Task to complete: Restate the data below word for word, keeping each line intact.

++++ Given data ++++

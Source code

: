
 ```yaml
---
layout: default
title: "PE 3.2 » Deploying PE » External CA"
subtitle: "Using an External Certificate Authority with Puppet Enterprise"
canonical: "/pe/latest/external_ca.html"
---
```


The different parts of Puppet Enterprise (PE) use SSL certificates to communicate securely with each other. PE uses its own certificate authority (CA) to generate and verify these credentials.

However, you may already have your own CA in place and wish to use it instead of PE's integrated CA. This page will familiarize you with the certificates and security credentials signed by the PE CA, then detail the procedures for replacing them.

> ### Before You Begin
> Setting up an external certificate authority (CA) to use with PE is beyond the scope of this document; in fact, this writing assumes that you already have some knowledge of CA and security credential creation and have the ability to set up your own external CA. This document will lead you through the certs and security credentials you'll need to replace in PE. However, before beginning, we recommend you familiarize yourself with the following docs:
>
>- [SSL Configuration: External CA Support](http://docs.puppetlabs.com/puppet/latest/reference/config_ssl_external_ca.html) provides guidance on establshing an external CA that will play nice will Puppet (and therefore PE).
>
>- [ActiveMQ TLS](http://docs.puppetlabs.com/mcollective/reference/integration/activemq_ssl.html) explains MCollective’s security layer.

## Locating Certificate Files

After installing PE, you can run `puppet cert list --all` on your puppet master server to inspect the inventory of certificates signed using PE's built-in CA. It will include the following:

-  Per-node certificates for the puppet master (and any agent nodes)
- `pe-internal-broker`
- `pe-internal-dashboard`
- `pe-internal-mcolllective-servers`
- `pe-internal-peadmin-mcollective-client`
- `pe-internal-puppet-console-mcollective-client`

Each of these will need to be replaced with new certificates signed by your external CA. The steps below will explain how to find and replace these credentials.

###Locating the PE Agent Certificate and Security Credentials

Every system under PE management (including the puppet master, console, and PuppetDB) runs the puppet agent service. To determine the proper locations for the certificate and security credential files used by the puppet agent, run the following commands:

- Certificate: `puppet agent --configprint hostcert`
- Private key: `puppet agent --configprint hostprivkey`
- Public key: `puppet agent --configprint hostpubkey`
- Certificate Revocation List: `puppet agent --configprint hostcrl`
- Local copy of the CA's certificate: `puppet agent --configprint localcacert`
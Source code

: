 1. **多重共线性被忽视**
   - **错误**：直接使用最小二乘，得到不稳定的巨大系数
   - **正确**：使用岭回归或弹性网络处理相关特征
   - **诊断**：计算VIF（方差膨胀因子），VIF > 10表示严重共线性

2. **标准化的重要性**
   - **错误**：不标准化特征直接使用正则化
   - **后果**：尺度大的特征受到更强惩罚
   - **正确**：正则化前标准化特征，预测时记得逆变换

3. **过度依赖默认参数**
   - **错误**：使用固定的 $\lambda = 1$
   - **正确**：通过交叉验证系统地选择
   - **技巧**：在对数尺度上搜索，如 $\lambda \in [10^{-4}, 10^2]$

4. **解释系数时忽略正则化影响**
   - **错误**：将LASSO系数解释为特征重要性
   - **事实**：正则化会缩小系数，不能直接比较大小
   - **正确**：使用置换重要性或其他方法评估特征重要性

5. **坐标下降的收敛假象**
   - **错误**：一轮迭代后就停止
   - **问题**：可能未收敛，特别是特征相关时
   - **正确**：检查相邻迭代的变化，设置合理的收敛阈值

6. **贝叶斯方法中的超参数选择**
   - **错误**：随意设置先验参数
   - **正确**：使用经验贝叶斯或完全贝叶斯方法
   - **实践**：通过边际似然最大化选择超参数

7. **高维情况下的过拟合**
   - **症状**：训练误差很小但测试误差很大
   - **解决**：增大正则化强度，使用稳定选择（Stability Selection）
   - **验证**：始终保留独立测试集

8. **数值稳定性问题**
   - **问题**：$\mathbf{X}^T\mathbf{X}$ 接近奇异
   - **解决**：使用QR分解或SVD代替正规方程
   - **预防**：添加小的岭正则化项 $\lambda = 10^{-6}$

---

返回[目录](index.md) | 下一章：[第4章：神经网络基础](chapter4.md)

++++

Solution to this problem:
Source code

:
 ```yaml
---
layout: default
title: "PE 3.2 » Deploying PE » External CA"
subtitle: "Using an External Certificate Authority with Puppet Enterprise"
canonical: "/pe/latest/external_ca.html"
---
```


The different parts of Puppet Enterprise (PE) use SSL certificates to communicate securely with each other. PE uses its own certificate authority (CA) to generate and verify these credentials.

However, you may already have your own CA in place and wish to use it instead of PE's integrated CA. This page will familiarize you with the certificates and security credentials signed by the PE CA, then detail the procedures for replacing them.

> ### Before You Begin
> Setting up an external certificate authority (CA) to use with PE is beyond the scope of this document; in fact, this writing assumes that you already have some knowledge of CA and security credential creation and have the ability to set up your own external CA. This document will lead you through the certs and security credentials you'll need to replace in PE. However, before beginning, we recommend you familiarize yourself with the following docs:
>
>- [SSL Configuration: External CA Support](http://docs.puppetlabs.com/puppet/latest/reference/config_ssl_external_ca.html) provides guidance on establshing an external CA that will play nice will Puppet (and therefore PE).
>
>- [ActiveMQ TLS](http://docs.puppetlabs.com/mcollective/reference/integration/activemq_ssl.html) explains MCollective’s security layer.

## Locating Certificate Files

After installing PE, you can run `puppet cert list --all` on your puppet master server to inspect the inventory of certificates signed using PE's built-in CA. It will include the following:

-  Per-node certificates for the puppet master (and any agent nodes)
- `pe-internal-broker`
- `pe-internal-dashboard`
- `pe-internal-mcolllective-servers`
- `pe-internal-peadmin-mcollective-client`
- `pe-internal-puppet-console-mcollective-client`

Each of these will need to be replaced with new certificates signed by your external CA. The steps below will explain how to find and replace these credentials.

###Locating the PE Agent Certificate and Security Credentials

Every system under PE management (including the puppet master, console, and PuppetDB) runs the puppet agent service. To determine the proper locations for the certificate and security credential files used by the puppet agent, run the following commands:

- Certificate: `puppet agent --configprint hostcert`
- Private key: `puppet agent --configprint hostprivkey`
- Public key: `puppet agent --configprint hostpubkey`
- Certificate Revocation List: `puppet agent --configprint hostcrl`
- Local copy of the CA's certificate: `puppet agent --configprint localcacert`
Source code

: 1. **多重共线性被忽视**
   - **错误**：直接使用最小二乘，得到不稳定的巨大系数
   - **正确**：使用岭回归或弹性网络处理相关特征
   - **诊断**：计算VIF（方差膨胀因子），VIF > 10表示严重共线性

2. **标准化的重要性**
   - **错误**：不标准化特征直接使用正则化
   - **后果**：尺度大的特征受到更强惩罚
   - **正确**：正则化前标准化特征，预测时记得逆变换

3. **过度依赖默认参数**
   - **错误**：使用固定的 $\lambda = 1$
   - **正确**：通过交叉验证系统地选择
   - **技巧**：在对数尺度上搜索，如 $\lambda \in [10^{-4}, 10^2]$

4. **解释系数时忽略正则化影响**
   - **错误**：将LASSO系数解释为特征重要性
   - **事实**：正则化会缩小系数，不能直接比较大小
   - **正确**：使用置换重要性或其他方法评估特征重要性

5. **坐标下降的收敛假象**
   - **错误**：一轮迭代后就停止
   - **问题**：可能未收敛，特别是特征相关时
   - **正确**：检查相邻迭代的变化，设置合理的收敛阈值

6. **贝叶斯方法中的超参数选择**
   - **错误**：随意设置先验参数
   - **正确**：使用经验贝叶斯或完全贝叶斯方法
   - **实践**：通过边际似然最大化选择超参数

7. **高维情况下的过拟合**
   - **症状**：训练误差很小但测试误差很大
   - **解决**：增大正则化强度，使用稳定选择（Stability Selection）
   - **验证**：始终保留独立测试集

8. **数值稳定性问题**
   - **问题**：$\mathbf{X}^T\mathbf{X}$ 接近奇异
   - **解决**：使用QR分解或SVD代替正规方程
   - **预防**：添加小的岭正则化项 $\lambda = 10^{-6}$

---

返回[目录](index.md) | 下一章：[第4章：神经网络基础](chapter4.md)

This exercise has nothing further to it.